In related news, a good hugger is also a quality physical therapist. While your average, run-of-the-mill hug may only make someone feel better, a powerful, eye-opening hug is likely to stimulate some nerve endings. While this is good on its own, nerve stimulation is also good for your circulation.

Positive thoughts and emotions may be good for your heart, but sometimes it’s nice just to be happy. According to a study, cuddling is better for our disposition than going to church on a regular basis, even if we’re religious. While I am no blasphemer, hugging may be a simple yet effective answer for a lot of issues.

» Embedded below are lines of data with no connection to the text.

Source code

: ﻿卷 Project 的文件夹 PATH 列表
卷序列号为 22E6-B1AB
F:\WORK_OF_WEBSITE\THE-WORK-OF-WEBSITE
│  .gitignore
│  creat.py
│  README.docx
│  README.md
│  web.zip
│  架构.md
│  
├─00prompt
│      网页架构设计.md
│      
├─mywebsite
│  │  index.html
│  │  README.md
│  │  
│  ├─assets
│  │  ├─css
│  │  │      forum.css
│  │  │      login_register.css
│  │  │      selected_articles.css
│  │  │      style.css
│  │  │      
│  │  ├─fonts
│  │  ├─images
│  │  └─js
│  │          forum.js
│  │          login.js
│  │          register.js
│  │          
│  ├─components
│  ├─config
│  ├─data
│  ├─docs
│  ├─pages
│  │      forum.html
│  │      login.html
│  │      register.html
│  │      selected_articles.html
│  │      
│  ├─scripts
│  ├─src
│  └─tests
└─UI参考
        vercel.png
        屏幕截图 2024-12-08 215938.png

At this point, you may be inspired to hug the person nearest to you. However, I would advise you not to do that unless you get their permission. You see, hugging is usually only mutually beneficial when consensual; forced hugging is socially off-limits. And it also depends on the person. Some people are shy, and while they would enjoy these benefits, they may be uncomfortable giving a hug. This is extremely counterproductive. Other people are bad huggers, and they may offend, or even injure, the person they are trying to embrace. So I guess the verdict is there is no exact formula for hugging. Do what works for you. If you are hugging in double digits every day, good for you. If you’re like me and you are lacking, get out there and do some hugging! The doctor recommends it.